▸ Exercise aim:
All of the data must be printed exactly; please include every line.

= = =

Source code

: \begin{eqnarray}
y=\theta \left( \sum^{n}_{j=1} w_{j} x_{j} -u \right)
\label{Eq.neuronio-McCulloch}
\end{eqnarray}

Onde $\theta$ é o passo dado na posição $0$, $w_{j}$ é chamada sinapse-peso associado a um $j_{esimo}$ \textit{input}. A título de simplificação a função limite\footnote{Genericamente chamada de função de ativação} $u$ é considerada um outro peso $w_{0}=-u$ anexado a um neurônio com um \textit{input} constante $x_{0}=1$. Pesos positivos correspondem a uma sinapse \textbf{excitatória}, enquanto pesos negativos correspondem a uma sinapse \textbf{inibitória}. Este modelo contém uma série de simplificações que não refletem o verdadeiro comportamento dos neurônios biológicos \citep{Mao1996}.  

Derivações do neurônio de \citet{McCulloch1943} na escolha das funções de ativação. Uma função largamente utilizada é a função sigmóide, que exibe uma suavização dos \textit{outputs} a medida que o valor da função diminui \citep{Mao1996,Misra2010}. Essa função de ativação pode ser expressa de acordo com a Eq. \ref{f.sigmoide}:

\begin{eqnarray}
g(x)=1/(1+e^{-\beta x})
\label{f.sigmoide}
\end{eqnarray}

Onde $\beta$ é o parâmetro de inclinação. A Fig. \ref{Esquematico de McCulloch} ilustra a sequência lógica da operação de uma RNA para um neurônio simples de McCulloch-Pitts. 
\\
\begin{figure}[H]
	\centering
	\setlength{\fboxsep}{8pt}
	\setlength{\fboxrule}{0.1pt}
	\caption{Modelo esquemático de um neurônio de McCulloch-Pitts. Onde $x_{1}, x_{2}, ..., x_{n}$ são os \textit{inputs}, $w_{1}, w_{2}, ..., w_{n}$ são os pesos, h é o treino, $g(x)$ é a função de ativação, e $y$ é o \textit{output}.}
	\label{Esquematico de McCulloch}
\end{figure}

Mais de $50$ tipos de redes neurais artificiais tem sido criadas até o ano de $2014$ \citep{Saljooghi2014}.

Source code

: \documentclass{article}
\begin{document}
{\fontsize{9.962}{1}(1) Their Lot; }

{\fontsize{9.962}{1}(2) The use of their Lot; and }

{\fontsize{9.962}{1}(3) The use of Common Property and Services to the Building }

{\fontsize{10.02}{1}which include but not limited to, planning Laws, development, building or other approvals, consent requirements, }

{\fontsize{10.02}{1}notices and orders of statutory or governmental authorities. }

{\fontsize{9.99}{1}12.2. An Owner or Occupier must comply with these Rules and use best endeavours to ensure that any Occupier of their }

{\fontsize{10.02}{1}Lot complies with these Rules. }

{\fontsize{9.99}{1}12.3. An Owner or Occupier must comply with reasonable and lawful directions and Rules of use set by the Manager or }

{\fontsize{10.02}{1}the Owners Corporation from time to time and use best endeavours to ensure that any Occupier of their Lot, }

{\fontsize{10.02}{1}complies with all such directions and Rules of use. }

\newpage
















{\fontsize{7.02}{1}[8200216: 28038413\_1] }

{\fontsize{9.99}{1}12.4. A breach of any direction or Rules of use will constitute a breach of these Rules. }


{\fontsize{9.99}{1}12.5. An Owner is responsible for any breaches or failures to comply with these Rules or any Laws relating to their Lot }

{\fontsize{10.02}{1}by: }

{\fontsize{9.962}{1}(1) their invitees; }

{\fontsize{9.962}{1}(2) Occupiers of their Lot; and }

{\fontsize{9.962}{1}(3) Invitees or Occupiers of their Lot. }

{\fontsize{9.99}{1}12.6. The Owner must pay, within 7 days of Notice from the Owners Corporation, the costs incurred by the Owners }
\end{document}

= = =

▸ Your solution:
Source code

: \begin{eqnarray}
y=\theta \left( \sum^{n}_{j=1} w_{j} x_{j} -u \right)
\label{Eq.neuronio-McCulloch}
\end{eqnarray}

Onde $\theta$ é o passo dado na posição $0$, $w_{j}$ é chamada sinapse-peso associado a um $j_{esimo}$ \textit{input}. A título de simplificação a função limite\footnote{Genericamente chamada de função de ativação} $u$ é considerada um outro peso $w_{0}=-u$ anexado a um neurônio com um \textit{input} constante $x_{0}=1$. Pesos positivos correspondem a uma sinapse \textbf{excitatória}, enquanto pesos negativos correspondem a uma sinapse \textbf{inibitória}. Este modelo contém uma série de simplificações que não refletem o verdadeiro comportamento dos neurônios biológicos \citep{Mao1996}.  

Derivações do neurônio de \citet{McCulloch1943} na escolha das funções de ativação. Uma função largamente utilizada é a função sigmóide, que exibe uma suavização dos \textit{outputs} a medida que o valor da função diminui \citep{Mao1996,Misra2010}. Essa função de ativação pode ser expressa de acordo com a Eq. \ref{f.sigmoide}:

\begin{eqnarray}
g(x)=1/(1+e^{-\beta x})
\label{f.sigmoide}
\end{eqnarray}

Onde $\beta$ é o parâmetro de inclinação. A Fig. \ref{Esquematico de McCulloch} ilustra a sequência lógica da operação de uma RNA para um neurônio simples de McCulloch-Pitts. 
\\
\begin{figure}[H]
	\centering
	\setlength{\fboxsep}{8pt}
	\setlength{\fboxrule}{0.1pt}
	\caption{Modelo esquemático de um neurônio de McCulloch-Pitts. Onde $x_{1}, x_{2}, ..., x_{n}$ são os \textit{inputs}, $w_{1}, w_{2}, ..., w_{n}$ são os pesos, h é o treino, $g(x)$ é a função de ativação, e $y$ é o \textit{output}.}
	\label{Esquematico de McCulloch}
\end{figure}

Mais de $50$ tipos de redes neurais artificiais tem sido criadas até o ano de $2014$ \citep{Saljooghi2014}.

Source code

: \documentclass{article}
\begin{document}
{\fontsize{9.962}{1}(1) Their Lot; }

{\fontsize{9.962}{1}(2) The use of their Lot; and }

{\fontsize{9.962}{1}(3) The use of Common Property and Services to the Building }

{\fontsize{10.02}{1}which include but not limited to, planning Laws, development, building or other approvals, consent requirements, }

{\fontsize{10.02}{1}notices and orders of statutory or governmental authorities. }

{\fontsize{9.99}{1}12.2. An Owner or Occupier must comply with these Rules and use best endeavours to ensure that any Occupier of their }

{\fontsize{10.02}{1}Lot complies with these Rules. }

{\fontsize{9.99}{1}12.3. An Owner or Occupier must comply with reasonable and lawful directions and Rules of use set by the Manager or }

{\fontsize{10.02}{1}the Owners Corporation from time to time and use best endeavours to ensure that any Occupier of their Lot, }

{\fontsize{10.02}{1}complies with all such directions and Rules of use. }

\newpage
















{\fontsize{7.02}{1}[8200216: 28038413\_1] }

{\fontsize{9.99}{1}12.4. A breach of any direction or Rules of use will constitute a breach of these Rules. }


{\fontsize{9.99}{1}12.5. An Owner is responsible for any breaches or failures to comply with these Rules or any Laws relating to their Lot }

{\fontsize{10.02}{1}by: }

{\fontsize{9.962}{1}(1) their invitees; }

{\fontsize{9.962}{1}(2) Occupiers of their Lot; and }

{\fontsize{9.962}{1}(3) Invitees or Occupiers of their Lot. }

{\fontsize{9.99}{1}12.6. The Owner must pay, within 7 days of Notice from the Owners Corporation, the costs incurred by the Owners }
\end{document}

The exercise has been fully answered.